(Data excerpts)
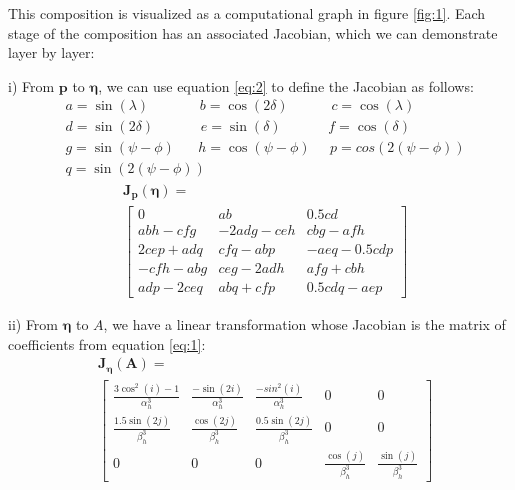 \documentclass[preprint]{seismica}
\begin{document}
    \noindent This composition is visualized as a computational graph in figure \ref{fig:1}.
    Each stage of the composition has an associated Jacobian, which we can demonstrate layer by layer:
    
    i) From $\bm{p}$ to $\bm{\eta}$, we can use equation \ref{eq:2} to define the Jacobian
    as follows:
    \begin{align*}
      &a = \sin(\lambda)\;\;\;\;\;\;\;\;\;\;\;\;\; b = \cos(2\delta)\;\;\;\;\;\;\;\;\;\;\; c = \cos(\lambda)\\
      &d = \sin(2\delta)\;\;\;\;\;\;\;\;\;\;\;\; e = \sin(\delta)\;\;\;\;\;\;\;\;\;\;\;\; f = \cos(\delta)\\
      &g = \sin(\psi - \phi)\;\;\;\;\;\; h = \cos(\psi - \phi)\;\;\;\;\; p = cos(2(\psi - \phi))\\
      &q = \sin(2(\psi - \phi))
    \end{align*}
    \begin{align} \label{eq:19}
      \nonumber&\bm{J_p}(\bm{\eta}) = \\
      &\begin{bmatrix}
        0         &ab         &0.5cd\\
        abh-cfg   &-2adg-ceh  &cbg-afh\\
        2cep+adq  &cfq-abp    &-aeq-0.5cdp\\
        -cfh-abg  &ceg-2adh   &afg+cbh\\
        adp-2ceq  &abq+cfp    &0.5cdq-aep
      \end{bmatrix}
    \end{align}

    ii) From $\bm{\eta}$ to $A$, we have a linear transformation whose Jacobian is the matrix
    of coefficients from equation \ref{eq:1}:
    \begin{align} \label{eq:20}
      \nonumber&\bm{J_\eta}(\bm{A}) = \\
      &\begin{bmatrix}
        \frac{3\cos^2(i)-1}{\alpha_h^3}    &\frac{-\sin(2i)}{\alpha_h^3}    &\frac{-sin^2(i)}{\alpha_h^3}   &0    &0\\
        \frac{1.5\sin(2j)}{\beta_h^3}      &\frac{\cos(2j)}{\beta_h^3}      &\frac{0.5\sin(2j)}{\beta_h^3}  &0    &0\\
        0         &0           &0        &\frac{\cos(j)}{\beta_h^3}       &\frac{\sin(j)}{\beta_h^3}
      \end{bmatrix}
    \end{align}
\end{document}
---
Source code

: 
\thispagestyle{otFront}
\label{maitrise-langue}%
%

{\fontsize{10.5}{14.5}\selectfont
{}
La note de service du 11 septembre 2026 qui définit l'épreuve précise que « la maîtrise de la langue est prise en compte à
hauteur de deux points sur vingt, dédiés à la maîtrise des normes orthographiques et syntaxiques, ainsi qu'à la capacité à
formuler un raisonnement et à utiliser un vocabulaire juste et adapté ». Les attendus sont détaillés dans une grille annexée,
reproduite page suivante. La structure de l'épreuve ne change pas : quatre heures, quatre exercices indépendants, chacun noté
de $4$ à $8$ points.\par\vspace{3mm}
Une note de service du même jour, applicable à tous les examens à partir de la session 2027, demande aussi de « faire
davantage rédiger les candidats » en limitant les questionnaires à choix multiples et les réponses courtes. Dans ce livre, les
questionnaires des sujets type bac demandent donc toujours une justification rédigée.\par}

[Task to carry out] Of the lines above, copy each that contains "equation".

[The completed task]
    i) From $\bm{p}$ to $\bm{\eta}$, we can use equation \ref{eq:2} to define the Jacobian
    of coefficients from equation \ref{eq:1}:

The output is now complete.